Large fire destroys vacant former youth center in San Jose that community members wanted to restore

Zach Fuentes Image
Saturday, August 30, 2025
Community was fighting to reopen SJ youth center destroyed in fire

SAN JOSE, Calif. (KGO) -- Flames engulfed an abandoned youth center early Friday morning in East San Jose. The destruction came after many in the community fought to reopen the building.

The vacant former site of the Mexican American Community Services Agency youth center, on Sinclair Drive went up in flames just after 1 a.m. It grew to a three-alarm fire.

Fire crews spent the entire morning putting out the fire. Classes at the nearby Renaissance Academy at Mathson were canceled for the day.

"There is a school on the opposite side of it, and clearly it's surrounded by a neighborhood," Battalion Chief Leia Diaz said. "But due to our firefighters, good efforts and their strong work at this, they were able to keep it to the structure of origin."

Now with the fire under control, attention turns back to MACSA, and the future of the site.

"Watching this burn, it's breaking my heart," said San Jose City Council Member Peter Ortiz.

Closed for nearly a decade, the building was home to programs that changed lives, including Ortiz's.

"I myself went to the MACSA program when I was a young man, when I was gang impacted, and it's this program that was able to give me the courage to leave the gang and kind of turn my life around," he said.

Community groups have been pushing the Alum Rock Union School District, who owns the land, to keep the building from being demolished and return it to a youth center.

This summer, the advocates behind that movement said they were able to make progress with the school board, many of them speaking about it in public comment in the school board meeting the night before the fire.

"We were talking about issues from fundraising to renovation to security," said Victor Vasquez of SOMOS Mayfair, one of the groups advocating for the building. "We were making really strong progress to figure out a plan."

For now, they say the path forward isn't clear, but they're hopeful.

"It's very shocking, but I still believe in the power of our community, that we can rally behind this building, this place," Vasquez said. "In my point of view, it's not over."

There were no reports of injuries, the cause of the fire is under investigation.

Emergency meeting called after fire

Community members in East San Jose say even though a beloved former youth center went up in flames - their dreams of reopening didn't go with it.

On Friday people left notes and flowers, remembering the former site of the Mexican American Community Services Agency.

Angelina Rodriguez, Founder of the nonprofit Concrete Rose Coalition, would play at the center when she was younger.

"Even now looking at the structure of the building that's left I feel like it screams cultura, you can see it you can see the resemblance of empires that were built," Rodriguez said.

The youth center, known as MACSA for short, closed around 2016.

Danny Sanchez was a volunteer in 2012.

"Gang prevention and intervention we did some re-entry work here. You know we laughed here, we cried here - I'm just a little emotional because every Friday night we'd have about 80 kids," Sanchez said.

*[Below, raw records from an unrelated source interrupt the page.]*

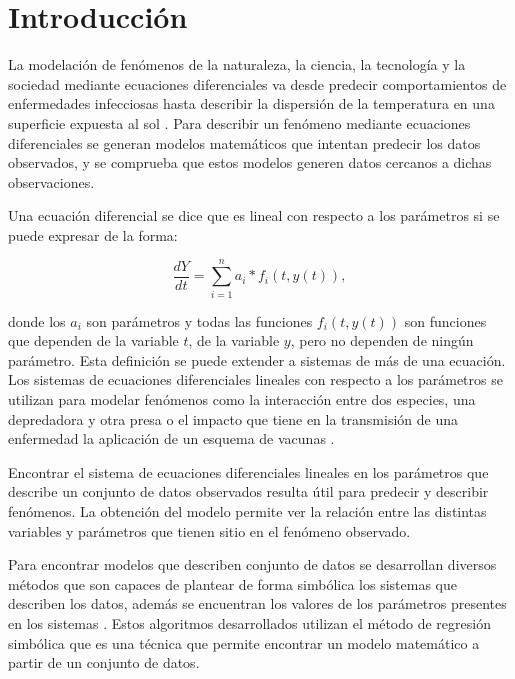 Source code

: \chapter*{Introducción}\label{chapter:introduction}

\qquad

La modelación de fenómenos de la naturaleza, la ciencia, la tecnología y la sociedad mediante ecuaciones diferenciales va desde predecir comportamientos de enfermedades infecciosas \cite{weiss2013sir} hasta describir la dispersión de la temperatura en una superficie expuesta al sol \cite{p-transferencia-calor}. Para describir un fenómeno mediante ecuaciones diferenciales se generan modelos matemáticos que intentan predecir los datos observados, y se comprueba que estos modelos generen datos cercanos a dichas observaciones.

Una ecuación diferencial se dice que es lineal con respecto a los parámetros si se puede expresar de la forma:

$$\frac{dY}{dt} = \sum_{i=1}^{n} a_i * f_i(t, y(t)),$$

donde los $a_i$ son parámetros y todas las funciones $f_i(t,y(t))$ son funciones que dependen de la variable $t$, de la variable $y$, pero no dependen de ningún parámetro. Esta definición se puede extender a sistemas de más de una ecuación. Los sistemas de ecuaciones diferenciales lineales con respecto a los parámetros se utilizan para modelar fenómenos como la interacción entre dos especies, una depredadora y otra presa \cite{Hoppensteadt:2006} o el impacto que tiene en la transmisión de una enfermedad la aplicación de un esquema de vacunas \cite{kuddus2021mathematical}.

Encontrar el sistema de ecuaciones diferenciales lineales en los parámetros que describe un conjunto de datos observados resulta útil para predecir y describir fenómenos. La obtención del modelo permite ver la relación entre las distintas variables y parámetros que tienen sitio en el fenómeno observado.

Para encontrar modelos que describen conjunto de datos se desarrollan diversos métodos que son capaces de plantear de forma simbólica los sistemas que describen los datos, además se encuentran los valores de los parámetros presentes en los sistemas \cite{gplearn, schmidt2013eureqa}. Estos algoritmos desarrollados utilizan el método de regresión simbólica que es una técnica que permite encontrar un modelo matemático a partir de un conjunto de datos.

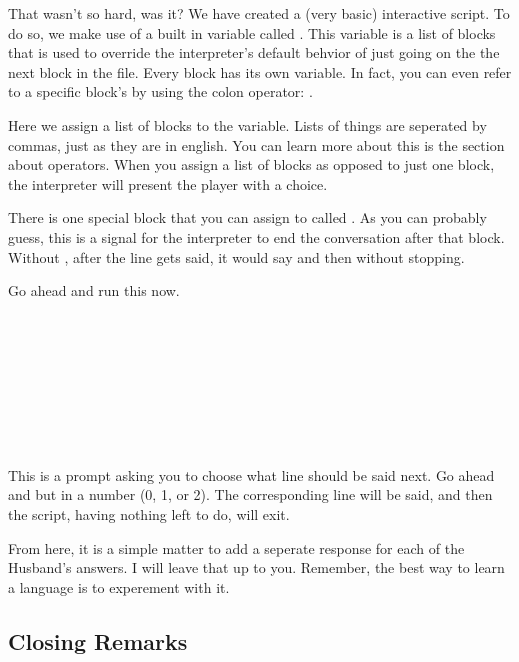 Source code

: \documentclass{book}
\begin{document}
That wasn't so hard, was it?  We have created a (very basic) interactive script.  To do so, we make use of a built in variable called .  This variable is a list of blocks that is used to override the interpreter's default behvior of just going on the the next block in the file.  Every block has its own  variable.   In fact, you can even refer to a specific block's  by using the colon operator:  .

 Here we assign a list of blocks to the  variable.  Lists of things are seperated by commas, just as they are in english.  You can learn more about this is the section about operators.  When you assign a list of blocks as opposed to just one block, the interpreter will present the player with a choice.  

 There is one special block that you can assign to called .  As you can probably guess, this is a signal for the interpreter to end the conversation after that block. Without , after the line  gets said, it would say  and then  without stopping.

Go ahead and run this now.

\begin{SSCodeBox}
 \\
 \\ \\
 \\
 \\
 \\ \\
\scited{>}
\end{SSCodeBox}

This is a prompt asking you to choose what line should be said next.  Go ahead and but in a number (0, 1, or 2).  The corresponding line will be said, and then the script, having nothing left to do, will exit.

From here, it is a simple matter to add a seperate response for each of the Husband's answers.  I will leave that up to you.  Remember, the best way to learn a language is to experement with it.

\subsection{Closing Remarks}
\end{document}
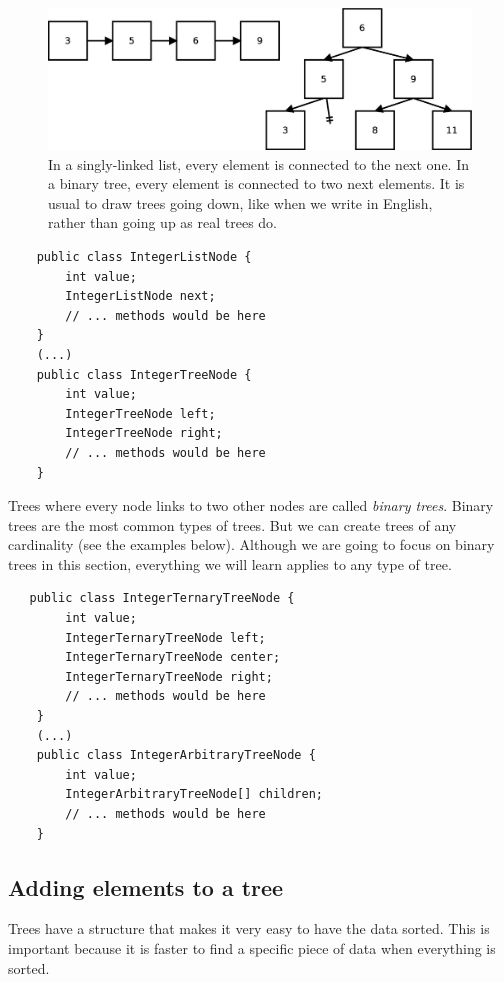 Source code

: \begin{figure}[hbtp]
  \centering
  \includegraphics[width=\textwidth]{gfx/list-tree}
  \caption{In a singly-linked list, every element is connected to the
    next one. In a binary tree, every element is connected to two next
    elements. It is usual to draw trees going down, like when we
    write in English, rather than going up as real trees do.}
  \label{fig:listree}
\end{figure}

\begin{verbatim}
    public class IntegerListNode {
        int value;
        IntegerListNode next;
        // ... methods would be here
    }
    (...)
    public class IntegerTreeNode {
        int value;
        IntegerTreeNode left;
        IntegerTreeNode right;
        // ... methods would be here
    }
\end{verbatim}

Trees where every node links to two other nodes are called
\emph{binary trees}. Binary trees are the most common types of
trees. But we can create trees of any cardinality (see the examples
below). Although we are going to focus on binary
trees in this section, everything we will learn applies to
any type of tree. 

\begin{verbatim}
   public class IntegerTernaryTreeNode {
        int value;
        IntegerTernaryTreeNode left;
        IntegerTernaryTreeNode center;
        IntegerTernaryTreeNode right;
        // ... methods would be here
    }
    (...)
    public class IntegerArbitraryTreeNode {
        int value;
        IntegerArbitraryTreeNode[] children;
        // ... methods would be here
    }
\end{verbatim}

\subsection{Adding elements to a tree}
\label{sec:adding-elements-tree}

Trees have a structure that makes it very easy to have the data
sorted. This is important because it is faster to find a specific
piece of data when everything is sorted.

Alum Rock Union Elementary School District owns the property. A year ago, the district considered demolition and then postponed it. Organizations have been fighting to open a youth center there once again.

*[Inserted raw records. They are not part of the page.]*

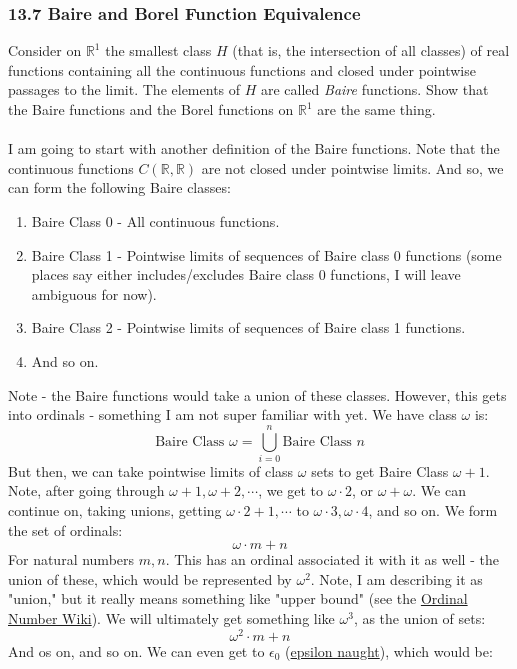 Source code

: \documentclass[12pt,a4paper]{article}
\newcommand{\1}[1]{\mathbbm{1}\left\{ #1 \right\}}
\newcommand{\R}{\mathbb{R}}
\begin{document}
\subsubsection{13.7 Baire and Borel Function Equivalence} Consider on $\R^1$ the smallest class $H$ (that is, the intersection of all classes) of real functions containing all the continuous functions and closed under pointwise passages to the limit. The elements of $H$ are called \textit{Baire} functions. Show that the Baire functions and the Borel functions on $\R^1$ are the same thing.
\\\\
I am going to start with another definition of the Baire functions. Note that the continuous functions $C(\R,\R)$ are not closed under pointwise limits. And so, we can form the following Baire classes:
\begin{enumerate}
	\item Baire Class 0 - All continuous functions.
	\item Baire Class 1 - Pointwise limits of sequences of Baire class 0 functions (some places say either includes/excludes Baire class 0 functions, I will leave ambiguous for now).
	\item Baire Class 2 - Pointwise limits of sequences of Baire class 1 functions.
	\item And so on.
\end{enumerate}
Note - the Baire functions would take a union of these classes. However, this gets into ordinals - something I am not super familiar with yet. We have class $\omega$ is:
$$
	\text{Baire Class $\omega =$} \bigcup_{i=0}^n \text{Baire Class $n$}
$$
But then, we can take pointwise limits of class $\omega$ sets to get Baire Class $\omega + 1$. Note, after going through $\omega + 1, \omega + 2, \cdots$, we get to $\omega \cdot 2$, or $\omega + \omega$. We can continue on, taking unions, getting $\omega \cdot 2 + 1, \cdots$ to $\omega \cdot 3, \omega \cdot 4$, and so on. We form the set of ordinals:
$$
	\omega \cdot m + n
$$
For natural numbers $m,n$. This has an ordinal associated it with it as well - the union of these, which would be represented by $\omega^2$. Note, I am describing it as "union," but it really means something like "upper bound" (see the \href{https://en.wikipedia.org/wiki/Ordinal_number}{Ordinal Number Wiki}). We will ultimately get something like $\omega^3$, as the union of sets:
$$
	\omega^2 \cdot m + n
$$
And os on, and so on. We can even get to $\epsilon_0$ (\href{https://en.wikipedia.org/wiki/Epsilon_number}{epsilon naught}), which would be:
\end{document}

"The School of Arts and SOMOS said we would fundraise for the building, we will operate the building, you know the programs are not a problem for us," Vasquez said.

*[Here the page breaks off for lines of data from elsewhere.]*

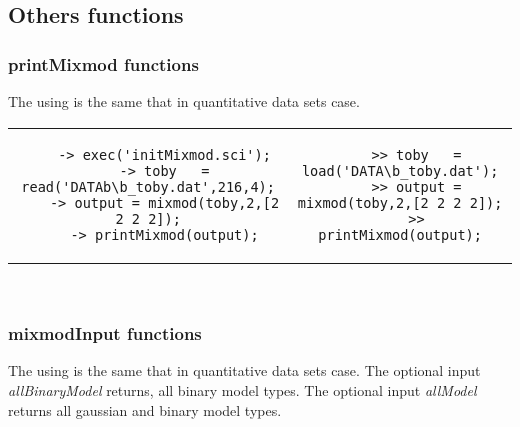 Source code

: \subsection{Others functions}

\subsubsection{{\sc printMixmod} functions}
The using is the same that in quantitative data sets case.\\


\begin{tabular}{c|c}
\begin{minipage}[c]{0.47\columnwidth}%
{\scriptsize
\begin{verbatim}
    -> exec('initMixmod.sci');
    -> toby   = read('DATAb\b_toby.dat',216,4);
    -> output = mixmod(toby,2,[2 2 2 2]);
    -> printMixmod(output);
\end{verbatim}}
\end{minipage}%
&
\begin{minipage}[c]{0.53\columnwidth}%
{\scriptsize
\begin{verbatim}
    >> toby   = load('DATA\b_toby.dat');
    >> output = mixmod(toby,2,[2 2 2 2]);
    >> printMixmod(output);
\end{verbatim}}
\end{minipage}%
\end{tabular}\\

\subsubsection{{\sc mixmodInput} functions}
The using is the same that in quantitative data sets case. The
optional input {\em  allBinaryModel} returns, all binary model
types. The optional input {\em allModel} returns all gaussian and
binary model types.\\


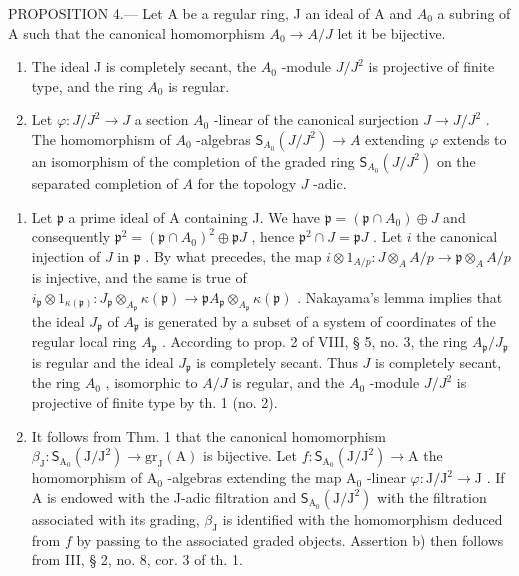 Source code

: PROPOSITION 4.--- Let A be a regular ring, J an ideal of A and \(A_{0}\) a subring of A such that the canonical homomorphism \(A_{0} \rightarrow A/J\) let it be bijective.

\begin{enumerate}
\def\labelenumi{\alph{enumi})}
\item
  The ideal J is completely secant, the \(A_{0}\) -module \(J/J^{2}\) is projective of finite type, and the ring \(A_{0}\) is regular.
\item
  Let \(\varphi: J/J^{2} \to J\) a section \(A_{0}\) -linear of the canonical surjection \(J \to J/J^{2}\) . The homomorphism of \(A_{0}\) -algebras \(\mathsf{S}_{A_{0}}(J/J^{2}) \longrightarrow A\) extending \(\varphi\) extends to an isomorphism of the completion of the graded ring \(\mathsf{S}_{A_{0}}(J/J^{2})\) on the separated completion of \(A\) for the topology \(J\) -adic.
\end{enumerate}

\begin{enumerate}
\def\labelenumi{\alph{enumi})}
\item
  Let \(\mathfrak{p}\) a prime ideal of A containing J. We have \(\mathfrak{p} = (\mathfrak{p} \cap A_0) \oplus J\) and consequently \(\mathfrak{p}^2 = (\mathfrak{p} \cap A_0)^2 \oplus \mathfrak{p}J\) , hence \(\mathfrak{p}^2 \cap J = \mathfrak{p}J\) . Let \(i\) the canonical injection of \(J\) in \(\mathfrak{p}\) . By what precedes, the map \(i \otimes 1_{A/p}: J \otimes_A A/p \longrightarrow \mathfrak{p} \otimes_A A/p\) is injective, and the same is true of \(i_{\mathfrak{p}} \otimes 1_{\kappa(\mathfrak{p})}: J_{\mathfrak{p}} \otimes_{A_{\mathfrak{p}}} \kappa(\mathfrak{p}) \longrightarrow \mathfrak{p}A_{\mathfrak{p}} \otimes_{A_{\mathfrak{p}}} \kappa(\mathfrak{p})\) . Nakayama's lemma implies that the ideal \(J_{\mathfrak{p}}\) of \(A_{\mathfrak{p}}\) is generated by a subset of a system of coordinates of the regular local ring \(A_{\mathfrak{p}}\) . According to prop. 2 of VIII, § 5, no. 3, the ring \(A_{\mathfrak{p}}/J_{\mathfrak{p}}\) is regular and the ideal \(J_{\mathfrak{p}}\) is completely secant. Thus \(J\) is completely secant, the ring \(A_0\) , isomorphic to \(A/J\) is regular, and the \(A_0\) -module \(J/J^2\) is projective of finite type by th. 1 (no. 2).
\item
  It follows from Thm. 1 that the canonical homomorphism \(\beta_{\mathrm{J}}: \mathsf{S}_{\mathrm{A}_{0}}(\mathrm{J}/\mathrm{J}^{2}) \longrightarrow \mathrm{gr}_{\mathrm{J}}(\mathrm{A})\) is bijective. Let \(f: \mathsf{S}_{\mathrm{A}_{0}}(\mathrm{J}/\mathrm{J}^{2}) \longrightarrow \mathrm{A}\) the homomorphism of \(\mathrm{A}_{0}\) -algebras extending the map \(\mathrm{A}_{0}\) -linear \(\varphi: \mathrm{J}/\mathrm{J}^{2} \longrightarrow \mathrm{J}\) . If A is endowed with the J-adic filtration and \(\mathsf{S}_{\mathrm{A}_{0}}(\mathrm{J}/\mathrm{J}^{2})\) with the filtration associated with its grading, \(\beta_{\mathrm{J}}\) is identified with the homomorphism deduced from \(f\) by passing to the associated graded objects. Assertion b) then follows from III, § 2, no. 8, cor. 3 of th. 1.
\end{enumerate}

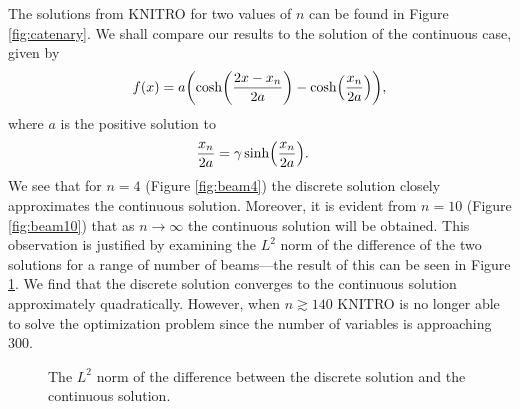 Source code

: \documentclass[11pt,a4paper,twocolumn]{article}
\let\originalleft\left
\let\originalright\right
\renewcommand{\left}{\mathopen{}\mathclose\bgroup\originalleft}
\renewcommand{\right}{\aftergroup\egroup\originalright}
\begin{document}
The solutions from KNITRO for two values of $n$ can be found in Figure \ref{fig:catenary}. We shall compare our results to the solution of the continuous case, given by
\begin{align}
	f(x) = a \left( \cosh \left( \frac{2x - x_n}{2a} \right) - \cosh \left( \frac{x_n}{2a} \right) \right),
\end{align}
where $a$ is the positive solution to
\begin{align}
	\frac{x_n}{2a} &= \gamma \sinh \left( \frac{x_n}{2a} \right).
\end{align}
We see that for $n = 4$ (Figure \ref{fig:beam4}) the discrete solution closely approximates the continuous solution. Moreover, it is evident from $n = 10$ (Figure \ref{fig:beam10}) that as $n \rightarrow \infty$ the continuous solution will be obtained. This observation is justified by examining the $L^2$ norm of the difference of the two solutions for a range of number of beams---the result of this can be seen in Figure \ref{fig:convergence}. We find that the discrete solution converges to the continuous solution approximately quadratically. However, when $n \gtrsim 140$ KNITRO is no longer able to solve the optimization problem since the number of variables is approaching $300$.

\begin{figure}[tbp]
	\centering
	
	\caption{The $L^2$ norm of the difference between the discrete solution and the continuous solution.}
	\label{fig:convergence}
\end{figure}

%
\end{document}
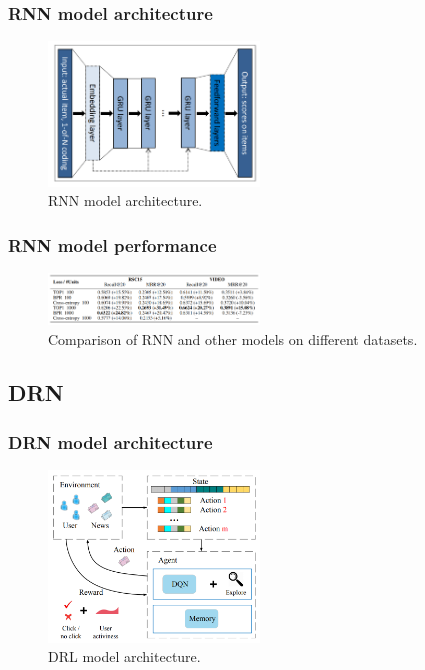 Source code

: \documentclass{ieeetj}
\begin{document}
\subsubsection{RNN model architecture}
\begin{figure}[h]
\centering
\includegraphics[width=0.5\textwidth]{figures/rnn-architecture.png}
\caption{RNN model architecture.}
\label{fig:rnn}
\end{figure}

\subsubsection{RNN model performance}
\begin{figure}[h]
	\centering
	\includegraphics[width=0.5\textwidth]{figures/rnn-performance.png}
	\caption{Comparison of RNN and other models on different datasets.}
	\label{fig:rnn-performance}
\end{figure}
\FloatBarrier
\subsection{DRN}
\subsubsection{DRN model architecture}
\begin{figure}[h]
\centering
\includegraphics[width=0.5\textwidth]{figures/drn-architecture.png}
\caption{DRL model architecture.}
\label{fig:drl}
\end{figure}
\end{document}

Less than 24 hours after the start of the fire, the Alum Rock Union Elementary School District has called for an emergency meeting for Saturday at noon. They will vote on whether to demolish the building. Organizers say they're turning this moment of loss into a moment of movement.

"The issues haven't changed the students at the district need a library, they need a gym, we have some of the highest incarcerations of young people in the county - the issues don't change. The building is burnt but the solution to it - we still have to go for it," Vasquez said.

Community leaders say this was more than a building - it was the spirit and the safe space tied to MACSA.